No se puede hablar de Lucian Freud en un tono jocoso y naif. Hay cierto angustia, cierto peso existencial que trafica su obra. No es un pintor pesimista, pero sí guarda en sus trazos duros y agresivos una potencia que sobredimensiona la realidad, volviéndola pesada e inevitable. “Pinto gente, no por lo que quisieran ser, sino por lo que son”, solía decir Lucian Freud, que retrató a la Reina Elizabeth II, a la súpermodelo Kate Moss, a mucha gente. Pero antes, empezó con los suyos. Sin idealización, sin condescendencia, este pintor nacido en Berlín, que migró a Londres junto a su familia cuando Hitler llegó al poder, expresa en el lienzo lo que cree ver. Como una cuestión moral.
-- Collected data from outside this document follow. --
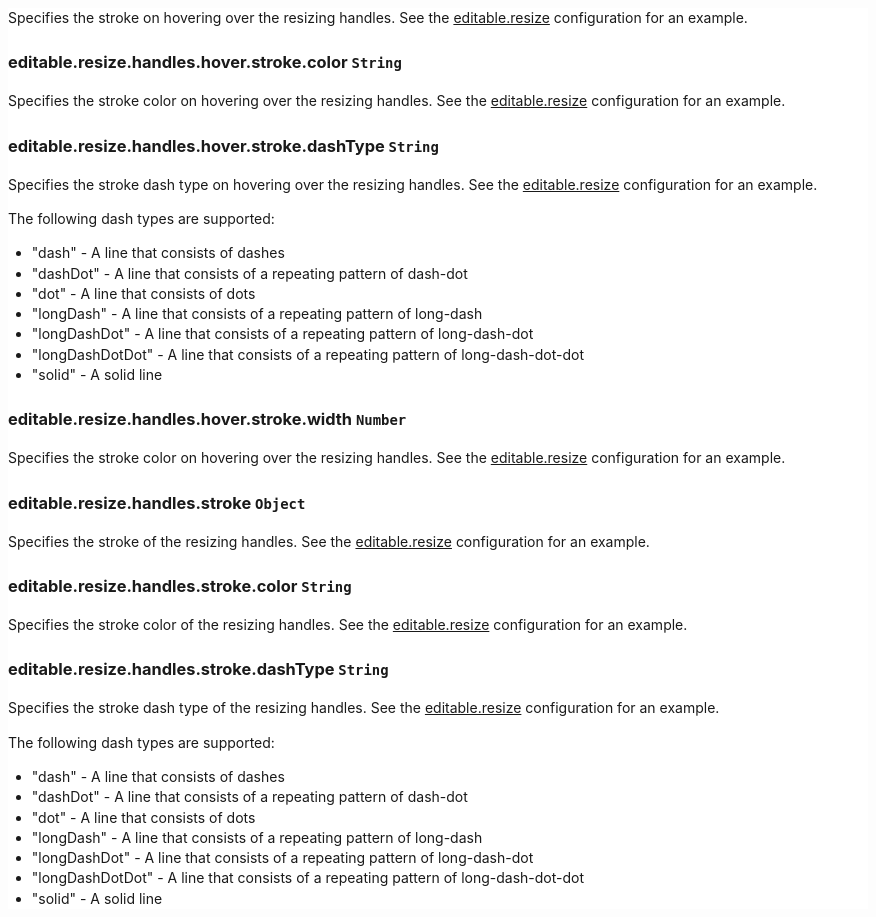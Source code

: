 Specifies the stroke on hovering over the resizing handles. See the [editable.resize](/api/javascript/dataviz/ui/diagram#configuration-editable.resize) configuration for an example.


### editable.resize.handles.hover.stroke.color `String`

Specifies the stroke color on hovering over the resizing handles. See the [editable.resize](/api/javascript/dataviz/ui/diagram#configuration-editable.resize) configuration for an example.


### editable.resize.handles.hover.stroke.dashType `String`

Specifies the stroke dash type on hovering over the resizing handles. See the [editable.resize](/api/javascript/dataviz/ui/diagram#configuration-editable.resize) configuration for an example.

The following dash types are supported:

* "dash" - A line that consists of dashes
* "dashDot" - A line that consists of a repeating pattern of dash-dot
* "dot" - A line that consists of dots
* "longDash" - A line that consists of a repeating pattern of long-dash
* "longDashDot" - A line that consists of a repeating pattern of long-dash-dot
* "longDashDotDot" - A line that consists of a repeating pattern of long-dash-dot-dot
* "solid" - A solid line

### editable.resize.handles.hover.stroke.width `Number`

Specifies the stroke color on hovering over the resizing handles. See the [editable.resize](/api/javascript/dataviz/ui/diagram#configuration-editable.resize) configuration for an example.


### editable.resize.handles.stroke `Object`

Specifies the stroke of the resizing handles. See the [editable.resize](/api/javascript/dataviz/ui/diagram#configuration-editable.resize) configuration for an example.


### editable.resize.handles.stroke.color `String`

Specifies the stroke color of the resizing handles. See the [editable.resize](/api/javascript/dataviz/ui/diagram#configuration-editable.resize) configuration for an example.


### editable.resize.handles.stroke.dashType `String`

Specifies the stroke dash type of the resizing handles. See the [editable.resize](/api/javascript/dataviz/ui/diagram#configuration-editable.resize) configuration for an example.

The following dash types are supported:

* "dash" - A line that consists of dashes
* "dashDot" - A line that consists of a repeating pattern of dash-dot
* "dot" - A line that consists of dots
* "longDash" - A line that consists of a repeating pattern of long-dash
* "longDashDot" - A line that consists of a repeating pattern of long-dash-dot
* "longDashDotDot" - A line that consists of a repeating pattern of long-dash-dot-dot
* "solid" - A solid line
Aquí, en este cuadro titulado Mujer con perro blanco, está su primera esposa, Kathleen Godley, con quien tuvo dos hijos. Lo pintó entre 1951 y 1952 cuando estaba embarazada; él tenía 29 años. Es un momento clave en su vida personal, por supuesto, pero también en su obra. Hay una transformación muy específica: a partir de los años cincuenta se abocó a un estilo más figurativo, rupturista, excéntrico. Antes, a sus veintipitantos, sus cuadros están ligadas al surrealismo con colores fuertes donde personas, objetos y plantas se yuxtaponen. Todo eso quedó en el pasado cuando comenzó con los retratos. A partir de allí, su obra toma una magnitud imponente.
El estilo que se observa en Mujer con perro blanco tiene sus raíces en el retrato liso y lineal del pintor neoclásico francés del siglo XIX, Jean-Auguste-Dominique Ingres. Esto, junto con la atmósfera psicológica particular de los primeros trabajos, llevó al crítico Herbert Read a hacer su célebre observación de que Lucian Freud era “el Ingres del existencialismo”. En sus retratos aparece la soledad como la gran experiencia existencial humana. Su técnica, el empasto, sumada a la elección de los colores más bien neutros y las poses poco firmes, casi como cuerpos desparramados, le daban a los retratados un carácter especial. No era la belleza idílica de las publicidades, sino su reverso: el exceso de lo real.
Pero hablar de Lucian Freud implica hablar de una época. Su vida atravesó todo el siglo XX. Tenía solo 11 años cuando huyó del nazismo. No estaba tan solo, tenía una importante tradición que seguir: su padre fue el arquitecto Ernst Ludwig Freud y su abuelo, el padre del psicoanálisis, Sigmund Freud. Desde Londres, y ya con la nacionalidad británica, se formó como artista: estudió en la Central School of Art de Londres y en la Escuela de Pintura y dibujo Cedric Morris’s East Anglian. También se alistó en la marina en 1941 donde, para matar el tiempo varado en el mar, le realizaba tatuajes a sus camaradas.
Su estilo tan personal y destacado se tornó, poco a poco, en una marca que todos querían tener. No era fácil: los retratados debían pasar largas sesiones tortuosas de diez horas diarias posando. En la desnudez veía una falta que pedía ayuda. Sólo él podía auxiliar esas almas en pena. “Muchas de las mujeres que posan para mí tienen algún tipo de carencia en su vida y es llenada cuando se encuentran conmigo. Hay un ‘darles algo’ en mi pintura. Y necesito que ellas desarrollen dependencia hacia mí para que sigan volviendo”. Las mujeres eran su debilidad o, mejor dicho, lo que lo volvían fuerte. Tuvo varias esposas e infinidad de amantes. También catorce hijos con seis mujeres distintas.
Lucian Freud fue muy amigo de Francis Bacon y, junto a Frank Auerbach, los tres, fueron las caras visibles del movimiento artístico llamado Escuela de Londres. También estaban en ese grupo Michel Andrews, William Coldstream, Paula Rego y Leon Kossoff. El objetivo, o al menos la intención que los unía, era mostrar la fragilidad del cuerpo y el deterioro contextual. Un mundo de posguerra que no traía buenas noticias. Eso también se reflejaba en la pintura. En los retratos de Freud están presentes: hay una angustia que se vuelve intensa en cada trazo, en cada detalle, y lastima. Lucian Freud murió el 20 de julio de 2011. Mujer con perro blanco está en la Tate Modern de Londres.